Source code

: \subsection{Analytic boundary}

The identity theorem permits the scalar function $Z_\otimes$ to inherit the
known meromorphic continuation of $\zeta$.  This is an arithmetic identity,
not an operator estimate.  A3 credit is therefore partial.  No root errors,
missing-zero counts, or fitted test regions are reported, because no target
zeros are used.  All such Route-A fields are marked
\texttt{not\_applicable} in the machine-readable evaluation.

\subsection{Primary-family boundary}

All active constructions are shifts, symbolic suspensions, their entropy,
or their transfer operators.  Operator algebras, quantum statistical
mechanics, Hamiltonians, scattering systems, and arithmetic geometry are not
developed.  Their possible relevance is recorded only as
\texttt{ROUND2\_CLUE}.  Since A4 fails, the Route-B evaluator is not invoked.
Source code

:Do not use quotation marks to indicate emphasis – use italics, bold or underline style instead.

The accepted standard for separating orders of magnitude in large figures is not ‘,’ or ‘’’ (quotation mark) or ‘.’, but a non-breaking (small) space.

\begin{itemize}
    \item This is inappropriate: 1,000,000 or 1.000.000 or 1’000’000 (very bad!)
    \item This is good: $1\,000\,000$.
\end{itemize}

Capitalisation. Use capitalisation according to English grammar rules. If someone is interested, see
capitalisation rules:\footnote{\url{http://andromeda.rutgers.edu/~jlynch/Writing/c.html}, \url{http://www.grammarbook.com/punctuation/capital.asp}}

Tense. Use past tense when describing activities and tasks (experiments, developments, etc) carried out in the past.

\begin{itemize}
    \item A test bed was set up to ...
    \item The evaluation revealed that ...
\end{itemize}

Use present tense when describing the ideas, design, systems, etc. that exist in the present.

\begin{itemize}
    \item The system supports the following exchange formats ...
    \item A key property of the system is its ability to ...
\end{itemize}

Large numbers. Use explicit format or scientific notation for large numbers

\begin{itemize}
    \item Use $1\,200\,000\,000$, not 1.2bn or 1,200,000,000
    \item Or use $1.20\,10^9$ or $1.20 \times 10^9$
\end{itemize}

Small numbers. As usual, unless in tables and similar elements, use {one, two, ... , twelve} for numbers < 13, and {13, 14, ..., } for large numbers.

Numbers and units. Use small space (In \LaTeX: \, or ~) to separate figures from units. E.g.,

### Task brief
Skip every line before the one containing "is good: $1\,000\,000$.". Retype that line and the rest through the last one exactly as they stand in the listing.

### Written solution
    \item This is good: $1\,000\,000$.
\end{itemize}

Capitalisation. Use capitalisation according to English grammar rules. If someone is interested, see
capitalisation rules:\footnote{\url{http://andromeda.rutgers.edu/~jlynch/Writing/c.html}, \url{http://www.grammarbook.com/punctuation/capital.asp}}

Tense. Use past tense when describing activities and tasks (experiments, developments, etc) carried out in the past.

\begin{itemize}
    \item A test bed was set up to ...
    \item The evaluation revealed that ...
\end{itemize}

Use present tense when describing the ideas, design, systems, etc. that exist in the present.

\begin{itemize}
    \item The system supports the following exchange formats ...
    \item A key property of the system is its ability to ...
\end{itemize}

Large numbers. Use explicit format or scientific notation for large numbers

\begin{itemize}
    \item Use $1\,200\,000\,000$, not 1.2bn or 1,200,000,000
    \item Or use $1.20\,10^9$ or $1.20 \times 10^9$
\end{itemize}

Small numbers. As usual, unless in tables and similar elements, use {one, two, ... , twelve} for numbers < 13, and {13, 14, ..., } for large numbers.

Numbers and units. Use small space (In \LaTeX: \, or ~) to separate figures from units. E.g.,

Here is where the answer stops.